Our previous work has established that angiotensin II is cardiotoxic. Here we sought to investigate whether skeletal muscle is similarly susceptible to damage. Male Wistar rats were either given a single subcutaneous injection of angiotensin II (range 1 microg kg-1 to 10 mg kg-1) or only the vehicle and killed 7 h later, or implanted with preconditioned osmotic pumps dispensing 1 mg kg-1 day-1 angiotensin II and killed 9 or 18 h later. Apoptotic (caspase 3 positive) myocytes were counted on cryosections of the heart, soleus, tibialis anterior and diaphragm muscle.
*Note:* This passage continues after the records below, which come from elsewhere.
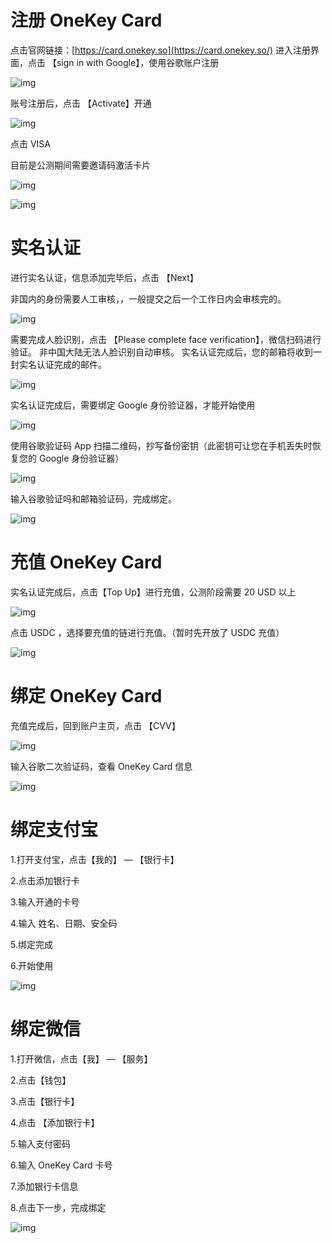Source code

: # 注册 OneKey Card

点击官网链接：[https://card.onekey.so](https://card.onekey.so/) 进入注册界面，点击 【sign in with Google】，使用谷歌账户注册

![img](https://miro.medium.com/v2/resize:fit:700/0*HxLwQLLqkXuQrvwi)

账号注册后，点击 【Activate】开通

![img](https://miro.medium.com/v2/resize:fit:700/0*WQntykWGgpDKbGQr)

点击 VISA

目前是公测期间需要邀请码激活卡片

![img](https://miro.medium.com/v2/resize:fit:700/0*CIrsFCSLf9C9ybV4)

![img](https://miro.medium.com/v2/resize:fit:700/0*Q-nCEIh2ZSJ5sm0A)

# 实名认证

进行实名认证，信息添加完毕后，点击 【Next】

非国内的身份需要人工审核，，一般提交之后一个工作日内会审核完的。

![img](https://miro.medium.com/v2/resize:fit:700/0*sjc0w_eCYMPEH35D)

需要完成人脸识别，点击 【Please complete face verification】，微信扫码进行验证。
非中国大陆无法人脸识别自动审核。
实名认证完成后，您的邮箱将收到一封实名认证完成的邮件。

![img](https://miro.medium.com/v2/resize:fit:700/0*0aq2s9D4wnQ5us8F)

实名认证完成后，需要绑定 Google 身份验证器，才能开始使用

![img](https://miro.medium.com/v2/resize:fit:700/0*v2op5nmA6xzp26Lm)

使用谷歌验证码 App 扫描二维码，抄写备份密钥（此密钥可让您在手机丢失时恢复您的 Google 身份验证器）

![img](https://miro.medium.com/v2/resize:fit:700/0*SIMjmuuI9TykEsB3)

输入谷歌验证吗和邮箱验证码，完成绑定。

![img](https://miro.medium.com/v2/resize:fit:700/0*sPlnu5YTBtEORpHN)

# 充值 OneKey Card

实名认证完成后，点击【Top Up】进行充值，公测阶段需要 20 USD 以上

![img](https://miro.medium.com/v2/resize:fit:700/0*L0jnzMSEsUgDPUjD)

点击 USDC ，选择要充值的链进行充值。（暂时先开放了 USDC 充值）

![img](https://miro.medium.com/v2/resize:fit:700/0*RDK43xJgkAgwq4W_)

# 绑定 OneKey Card

充值完成后，回到账户主页，点击 【CVV】

![img](https://miro.medium.com/v2/resize:fit:700/0*mDaLVoCIJdBxhwXS)

输入谷歌二次验证码，查看 OneKey Card 信息

![img](https://miro.medium.com/v2/resize:fit:700/0*il4g3PYAOJC6EMXQ)

# 绑定支付宝

1.打开支付宝，点击【我的】 — 【银行卡】

2.点击添加银行卡

3.输入开通的卡号

4.输入 姓名、日期、安全码

5.绑定完成

6.开始使用

![img](https://miro.medium.com/v2/resize:fit:700/0*g3O-gCL4axrAQkBD)

# 绑定微信

1.打开微信，点击【我】 — 【服务】

2.点击【钱包】

3.点击【银行卡】

4.点击 【添加银行卡】

5.输入支付密码

6.输入 OneKey Card 卡号

7.添加银行卡信息

8.点击下一步，完成绑定

![img](https://miro.medium.com/v2/resize:fit:700/0*LXH5hoHf1sapT4zx)









[
  ](https://medium.com/@tss05284512_73308?source=post_page-----5866e465659a--------------------------------)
Single injections of 100 microg kg-1 to 10 mg kg-1 angiotensin II induced significant (P<0.05) myocyte apoptosis (per 10(4) viable myocytes) in the heart and this was heterogeneously distributed, peaking (5.7+/-0.6; P<0.05) at a point 6 mm from the apex, i.e. approximately three-quarters of the way towards the base. The slow-twitch soleus muscle was also damaged significantly (peak=2.6+/-0.4; P<0.05), while only the administration of 1 mg kg-1 induced significant (P<0.05) apoptosis in the fast-twitch tibialis anterior muscle (peak=1.2+/-0.3). Infusion of 1 mg kg-1 day-1 angiotensin II induced more myocyte apoptosis than a single bolus administration of the same dose, and in general there was a higher incidence of apoptosis in muscles harvested after 18 than after 9 h. Infusion of 1 mg kg-1 day-1 angiotensin II over 18 h induced significant (P<0.05) myocyte apoptosis in the heart (3.3+/-0.4), soleus (3.9+/-1), tibialis anterior (5.9+/-0.4) and diaphragm (19.8+/-5.6) muscle. Depending on the muscle type, angiotensin II induces myocyte apoptosis in skeletal muscle to a similar or greater extent as in cardiac muscle, supporting the hypothesis that angiotensin II is generally toxic to all striated muscles.
我们之前的研究已经证实血管紧张素II具有心脏毒性。在此,我们试图研究骨骼肌是否同样易受损伤。给雄性Wistar大鼠皮下单次注射血管紧张素II(剂量范围为1微克/千克至10毫克/千克)或仅注射溶剂,7小时后处死;或者植入预先设定好的渗透泵,以1毫克/千克/天的剂量输注血管紧张素II,9或18小时后处死。对心脏、比目鱼肌、胫骨前肌和膈肌的冰冻切片进行凋亡(半胱天冬酶3阳性)肌细胞计数。单次注射100微克/千克至10毫克/千克的血管紧张素II可诱导心脏中显著(P<0.05)的肌细胞凋亡(每10⁴个存活肌细胞),且这种凋亡呈异质性分布,在距心尖6毫米处达到峰值(5.7±0.6;P<0.05),即大约朝着心底方向的四分之三处。慢肌比目鱼肌也受到显著损伤(峰值=2.6±0.4;P<0.05),而仅给予1毫克/千克剂量时,快肌胫骨前肌中出现显著(P<0.05)的凋亡(峰值=1.2±0.3)。以1毫克/千克/天的剂量输注血管紧张素II比单次推注相同剂量诱导更多的肌细胞凋亡,总体而言,18小时后采集的肌肉中凋亡发生率高于9小时后。在18小时内以1毫克/千克/天的剂量输注血管紧张素II可诱导心脏(3.3±0.4)、比目鱼肌(3.9±1)、胫骨前肌(5.9±0.4)和膈肌(19.8±5.6)中显著(P<0.05)的肌细胞凋亡。根据肌肉类型,血管紧张素II在骨骼肌中诱导肌细胞凋亡的程度与在心肌中相似或更大,这支持了血管紧张素II对所有横纹肌普遍有毒性的假说。